YOUR TASK — Scan the records for "caption". Show the matching lines.

DATASET RECORDS —
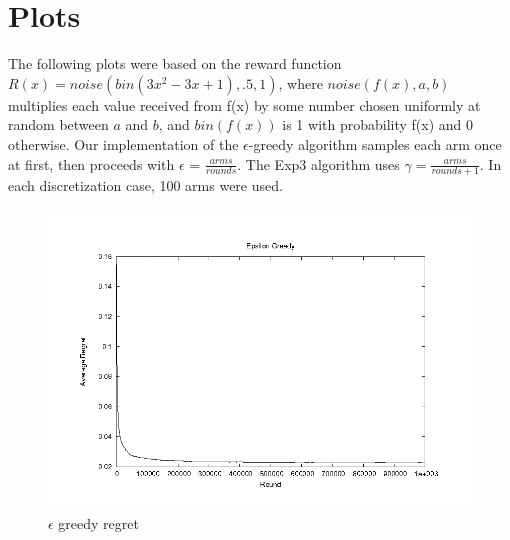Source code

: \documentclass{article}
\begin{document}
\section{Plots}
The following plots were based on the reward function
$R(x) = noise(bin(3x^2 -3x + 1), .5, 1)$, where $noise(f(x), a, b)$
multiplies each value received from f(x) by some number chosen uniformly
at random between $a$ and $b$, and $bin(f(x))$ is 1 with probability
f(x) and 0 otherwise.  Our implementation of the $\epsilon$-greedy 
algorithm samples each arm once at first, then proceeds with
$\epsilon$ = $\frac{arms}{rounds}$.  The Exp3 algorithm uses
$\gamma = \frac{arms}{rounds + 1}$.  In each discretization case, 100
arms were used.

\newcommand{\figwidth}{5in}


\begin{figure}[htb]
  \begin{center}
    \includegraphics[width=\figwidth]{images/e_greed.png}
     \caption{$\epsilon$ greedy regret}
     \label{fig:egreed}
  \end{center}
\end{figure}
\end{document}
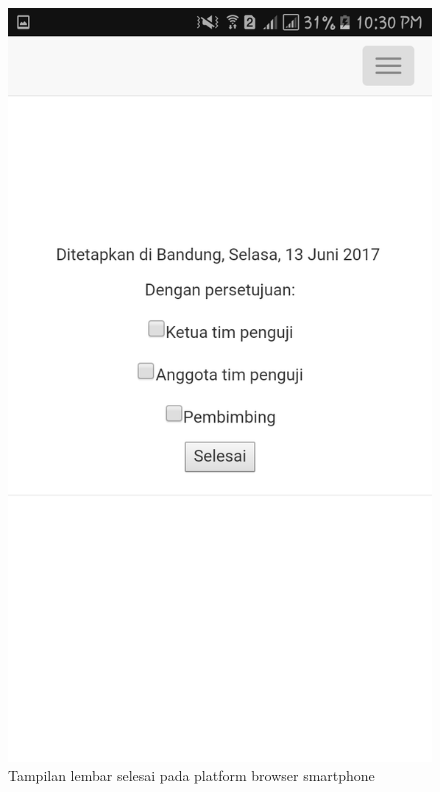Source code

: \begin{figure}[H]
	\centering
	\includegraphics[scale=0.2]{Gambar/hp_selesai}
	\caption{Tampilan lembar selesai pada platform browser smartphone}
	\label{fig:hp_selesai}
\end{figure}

ANSWER BOX —
     \caption{$\epsilon$ greedy regret}
	\caption{Tampilan lembar selesai pada platform browser smartphone}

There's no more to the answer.